Spectrum News 1: Thoughts on Historic Nomination of Transgender Physician
In January, President Joe Biden announced his nomination of Dr. Rachel Levine to be his assistant secretary of health. If confirmed, Dr. Levine would become the first openly transgender person to be confirmed by the United States Senate. She would also be the highest ranking transgender person in the U.S. government.
So what does this nomination mean to the transgender and non-binary community, one that tends to face barriers to healthcare and employment due to discrimination?
Michelle Hoffman, DO, is an Ob/Gyn resident physician at OhioHealth. They are also non-binary, using they/them pronouns. Dr. Hoffman said this representation is very important for the country to see.
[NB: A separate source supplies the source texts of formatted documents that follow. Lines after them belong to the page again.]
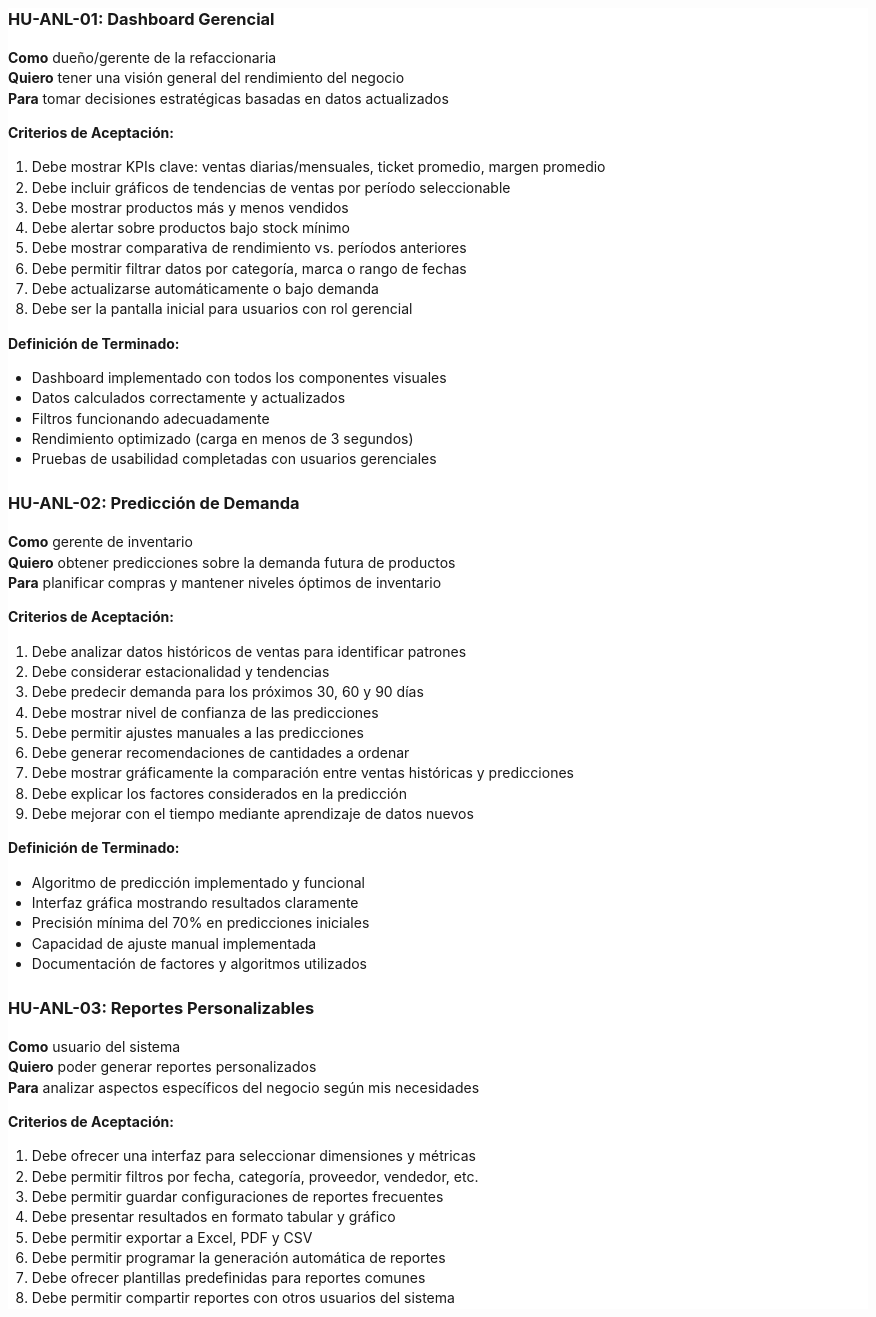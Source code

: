 ### HU-ANL-01: Dashboard Gerencial
**Como** dueño/gerente de la refaccionaria  
**Quiero** tener una visión general del rendimiento del negocio  
**Para** tomar decisiones estratégicas basadas en datos actualizados

**Criterios de Aceptación:**
1. Debe mostrar KPIs clave: ventas diarias/mensuales, ticket promedio, margen promedio
2. Debe incluir gráficos de tendencias de ventas por período seleccionable
3. Debe mostrar productos más y menos vendidos
4. Debe alertar sobre productos bajo stock mínimo
5. Debe mostrar comparativa de rendimiento vs. períodos anteriores
6. Debe permitir filtrar datos por categoría, marca o rango de fechas
7. Debe actualizarse automáticamente o bajo demanda
8. Debe ser la pantalla inicial para usuarios con rol gerencial

**Definición de Terminado:**
- Dashboard implementado con todos los componentes visuales
- Datos calculados correctamente y actualizados
- Filtros funcionando adecuadamente
- Rendimiento optimizado (carga en menos de 3 segundos)
- Pruebas de usabilidad completadas con usuarios gerenciales

### HU-ANL-02: Predicción de Demanda
**Como** gerente de inventario  
**Quiero** obtener predicciones sobre la demanda futura de productos  
**Para** planificar compras y mantener niveles óptimos de inventario

**Criterios de Aceptación:**
1. Debe analizar datos históricos de ventas para identificar patrones
2. Debe considerar estacionalidad y tendencias
3. Debe predecir demanda para los próximos 30, 60 y 90 días
4. Debe mostrar nivel de confianza de las predicciones
5. Debe permitir ajustes manuales a las predicciones
6. Debe generar recomendaciones de cantidades a ordenar
7. Debe mostrar gráficamente la comparación entre ventas históricas y predicciones
8. Debe explicar los factores considerados en la predicción
9. Debe mejorar con el tiempo mediante aprendizaje de datos nuevos

**Definición de Terminado:**
- Algoritmo de predicción implementado y funcional
- Interfaz gráfica mostrando resultados claramente
- Precisión mínima del 70% en predicciones iniciales
- Capacidad de ajuste manual implementada
- Documentación de factores y algoritmos utilizados

### HU-ANL-03: Reportes Personalizables
**Como** usuario del sistema  
**Quiero** poder generar reportes personalizados  
**Para** analizar aspectos específicos del negocio según mis necesidades

**Criterios de Aceptación:**
1. Debe ofrecer una interfaz para seleccionar dimensiones y métricas
2. Debe permitir filtros por fecha, categoría, proveedor, vendedor, etc.
3. Debe permitir guardar configuraciones de reportes frecuentes
4. Debe presentar resultados en formato tabular y gráfico
5. Debe permitir exportar a Excel, PDF y CSV
6. Debe permitir programar la generación automática de reportes
7. Debe ofrecer plantillas predefinidas para reportes comunes
8. Debe permitir compartir reportes con otros usuarios del sistema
"70 or 80 percent of people admit to not knowing a transgender person in real life. Which is huge," said Dr. Hoffman. "It's my opportunity (as a physician) to be that person for people, to say 'hey, I'm normal.' And this is why this (nomination) matters. To hopefully change some opinions and if they can change the opinons of their friends, it's sort of that ripple effect."
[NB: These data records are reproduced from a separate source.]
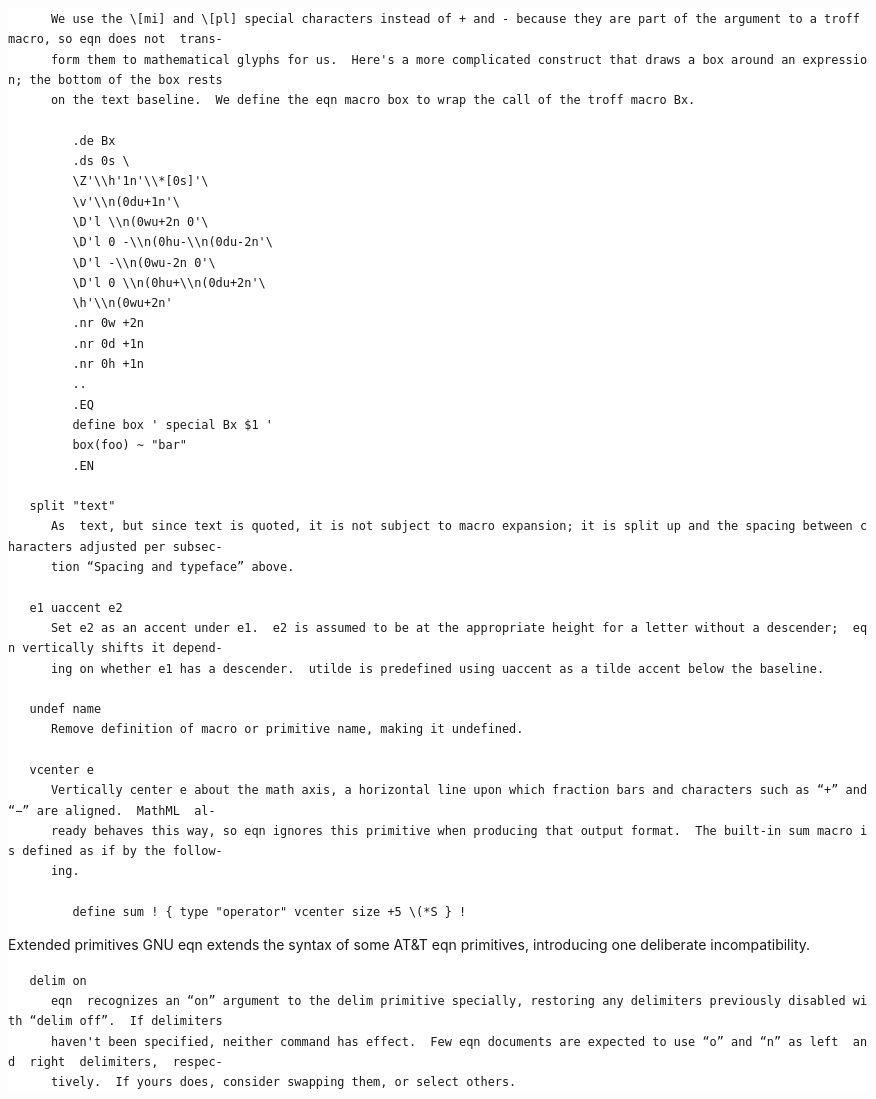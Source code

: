 	      We use the \[mi] and \[pl] special characters instead of + and - because they are part of the argument to a troff macro, so eqn does not	trans‐
	      form them to mathematical glyphs for us.	Here's a more complicated construct that draws a box around an expression; the bottom of the box rests
	      on the text baseline.  We define the eqn macro box to wrap the call of the troff macro Bx.

		     .de Bx
		     .ds 0s \
		     \Z'\\h'1n'\\*[0s]'\
		     \v'\\n(0du+1n'\
		     \D'l \\n(0wu+2n 0'\
		     \D'l 0 -\\n(0hu-\\n(0du-2n'\
		     \D'l -\\n(0wu-2n 0'\
		     \D'l 0 \\n(0hu+\\n(0du+2n'\
		     \h'\\n(0wu+2n'
		     .nr 0w +2n
		     .nr 0d +1n
		     .nr 0h +1n
		     ..
		     .EQ
		     define box ' special Bx $1 '
		     box(foo) ~ "bar"
		     .EN

       split "text"
	      As  text, but since text is quoted, it is not subject to macro expansion; it is split up and the spacing between characters adjusted per subsec‐
	      tion “Spacing and typeface” above.

       e1 uaccent e2
	      Set e2 as an accent under e1.  e2 is assumed to be at the appropriate height for a letter without a descender;  eqn vertically shifts it depend‐
	      ing on whether e1 has a descender.  utilde is predefined using uaccent as a tilde accent below the baseline.

       undef name
	      Remove definition of macro or primitive name, making it undefined.

       vcenter e
	      Vertically center e about the math axis, a horizontal line upon which fraction bars and characters such as “+” and “−” are aligned.  MathML  al‐
	      ready behaves this way, so eqn ignores this primitive when producing that output format.	The built-in sum macro is defined as if by the follow‐
	      ing.

		     define sum ! { type "operator" vcenter size +5 \(*S } !

   Extended primitives
       GNU eqn extends the syntax of some AT&T eqn primitives, introducing one deliberate incompatibility.

       delim on
	      eqn  recognizes an “on” argument to the delim primitive specially, restoring any delimiters previously disabled with “delim off”.	 If delimiters
	      haven't been specified, neither command has effect.  Few eqn documents are expected to use “o” and “n” as left  and  right  delimiters,  respec‐
	      tively.  If yours does, consider swapping them, or select others.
The hope is that seeing Dr. Levine's nomination will serve as a beacon for others.
"Kids don't dream of becoming something that they can't see," said Dr. Hoffman. "Now there will hopefully be a role model for so many trans kids, like you can literally do anything. And for the people who are cisgendered or know nothing about the trans community or maybe had negative opinions initally will see a normal, awesome person. And that maybe the transgender part doesn't matter that much when it comes to doing your job."